On the inside, aside from the two front bucket seats, not much is the same.
The 325-square-foot vehicle has two exam rooms equipped with exam chairs as well as X-ray equipment, blood pressure cuffs and an array of typical medical supplies. The concept is simple: if people cannot visit a dentist or doctor, the health community will bring it to them.
A ribbon-cutting ceremony took place Tuesday morning at East Chicago Mayor Anthony Copeland's office, welcoming the vehicle into service.
Built in North Carolina, the health mobile cost about $550,000. U.S. Rep. Pete Visclosky, D-Merrillville, secured a $500,000 grant through the Affordable Care Act for the vehicle.
The Barker Foundation contributed toward the cost, and HealthLinc, a federally qualified health center, tapped into some of its capital improvement fund savings to round out the rest, said Beth Wrobel, CEO of HealthLinc.
With all the controversy about the federal budget, the vehicle is an example of a wise return on federal spending, Visclosky said.
The mobile unit will reduce barriers to health care, Wrobel said.
The vehicle can travel to schools, community centers and to the streets. Communities particularly need dental care, she said.

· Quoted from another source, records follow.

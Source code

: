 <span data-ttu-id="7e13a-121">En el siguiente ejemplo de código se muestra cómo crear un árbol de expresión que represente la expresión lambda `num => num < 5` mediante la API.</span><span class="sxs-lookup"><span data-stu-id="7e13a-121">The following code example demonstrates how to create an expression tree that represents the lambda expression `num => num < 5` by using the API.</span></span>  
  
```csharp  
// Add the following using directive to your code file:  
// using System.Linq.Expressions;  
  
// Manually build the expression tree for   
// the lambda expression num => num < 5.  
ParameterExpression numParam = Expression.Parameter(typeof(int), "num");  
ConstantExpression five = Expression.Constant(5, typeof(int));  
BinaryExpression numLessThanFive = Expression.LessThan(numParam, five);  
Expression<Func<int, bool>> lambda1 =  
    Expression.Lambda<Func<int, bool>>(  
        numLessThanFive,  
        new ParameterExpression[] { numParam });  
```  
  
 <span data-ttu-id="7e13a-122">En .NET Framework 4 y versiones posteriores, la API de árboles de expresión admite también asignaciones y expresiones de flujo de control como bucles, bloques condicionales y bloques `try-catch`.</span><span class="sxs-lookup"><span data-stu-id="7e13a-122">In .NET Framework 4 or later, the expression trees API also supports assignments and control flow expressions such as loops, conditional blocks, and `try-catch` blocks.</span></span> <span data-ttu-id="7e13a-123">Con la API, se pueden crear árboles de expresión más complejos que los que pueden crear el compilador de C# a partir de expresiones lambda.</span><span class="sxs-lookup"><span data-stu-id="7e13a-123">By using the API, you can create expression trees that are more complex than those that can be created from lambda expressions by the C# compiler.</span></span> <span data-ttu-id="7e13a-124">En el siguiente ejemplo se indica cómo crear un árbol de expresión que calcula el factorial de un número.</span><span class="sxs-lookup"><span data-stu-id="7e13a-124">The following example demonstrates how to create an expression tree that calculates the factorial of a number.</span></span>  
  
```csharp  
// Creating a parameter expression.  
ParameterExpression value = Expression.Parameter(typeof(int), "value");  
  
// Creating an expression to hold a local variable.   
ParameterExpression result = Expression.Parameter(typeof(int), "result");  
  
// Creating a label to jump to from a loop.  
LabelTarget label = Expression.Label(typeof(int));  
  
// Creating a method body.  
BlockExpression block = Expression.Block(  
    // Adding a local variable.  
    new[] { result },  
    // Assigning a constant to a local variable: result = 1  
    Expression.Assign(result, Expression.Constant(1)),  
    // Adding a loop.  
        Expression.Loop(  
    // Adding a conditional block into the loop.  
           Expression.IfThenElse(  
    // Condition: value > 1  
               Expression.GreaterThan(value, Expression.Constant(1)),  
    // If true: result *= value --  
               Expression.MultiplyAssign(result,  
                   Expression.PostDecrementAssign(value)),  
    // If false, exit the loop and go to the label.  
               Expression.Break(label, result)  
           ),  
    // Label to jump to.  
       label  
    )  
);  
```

"According to everything we can find out, there's only one dentist in East Chicago that takes Medicaid," she said.
Wrobel said that when she was a girl growing up in rural Maryland, she knew the bookmobile arrived at 1:20 p.m. every Tuesday, bringing a van full of reading to her neighborhood. Just as she and her friends sat in anticipation of those books, she wants children to be excited about the RV delivering health care.
"I want the children to feel that excitement when they see the health mobile," Wrobel said.

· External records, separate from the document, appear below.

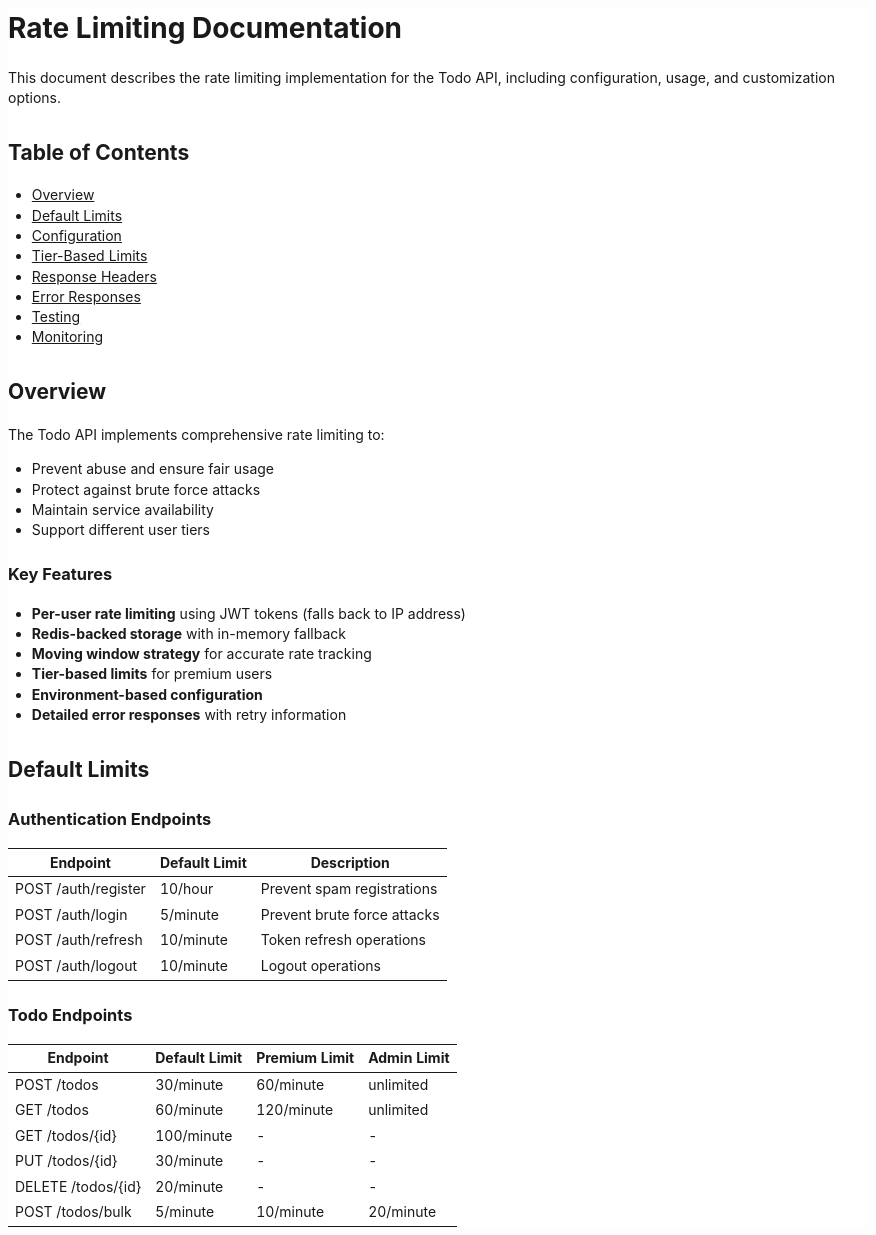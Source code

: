 # Rate Limiting Documentation

This document describes the rate limiting implementation for the Todo API, including configuration, usage, and customization options.

## Table of Contents

- [Overview](#overview)
- [Default Limits](#default-limits)
- [Configuration](#configuration)
- [Tier-Based Limits](#tier-based-limits)
- [Response Headers](#response-headers)
- [Error Responses](#error-responses)
- [Testing](#testing)
- [Monitoring](#monitoring)

## Overview

The Todo API implements comprehensive rate limiting to:
- Prevent abuse and ensure fair usage
- Protect against brute force attacks
- Maintain service availability
- Support different user tiers

### Key Features

- **Per-user rate limiting** using JWT tokens (falls back to IP address)
- **Redis-backed storage** with in-memory fallback
- **Moving window strategy** for accurate rate tracking
- **Tier-based limits** for premium users
- **Environment-based configuration**
- **Detailed error responses** with retry information

## Default Limits

### Authentication Endpoints

| Endpoint | Default Limit | Description |
|----------|--------------|-------------|
| POST /auth/register | 10/hour | Prevent spam registrations |
| POST /auth/login | 5/minute | Prevent brute force attacks |
| POST /auth/refresh | 10/minute | Token refresh operations |
| POST /auth/logout | 10/minute | Logout operations |

### Todo Endpoints

| Endpoint | Default Limit | Premium Limit | Admin Limit |
|----------|--------------|---------------|-------------|
| POST /todos | 30/minute | 60/minute | unlimited |
| GET /todos | 60/minute | 120/minute | unlimited |
| GET /todos/{id} | 100/minute | - | - |
| PUT /todos/{id} | 30/minute | - | - |
| DELETE /todos/{id} | 20/minute | - | - |
| POST /todos/bulk | 5/minute | 10/minute | 20/minute |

Bob Franko, chair of the HealthLinc board, said the need and the timing for the health van are aligned.
"It's delivering the right services to the right people at the right time," he said.
The services will be a blessing to those who have limited access to care, said JoAnn Birdzell, CEO of St. Catherine Hospital in East Chicago.
Copeland said the health mobile is just the beginning. He would like to see something more permanent and even grander to serve residents.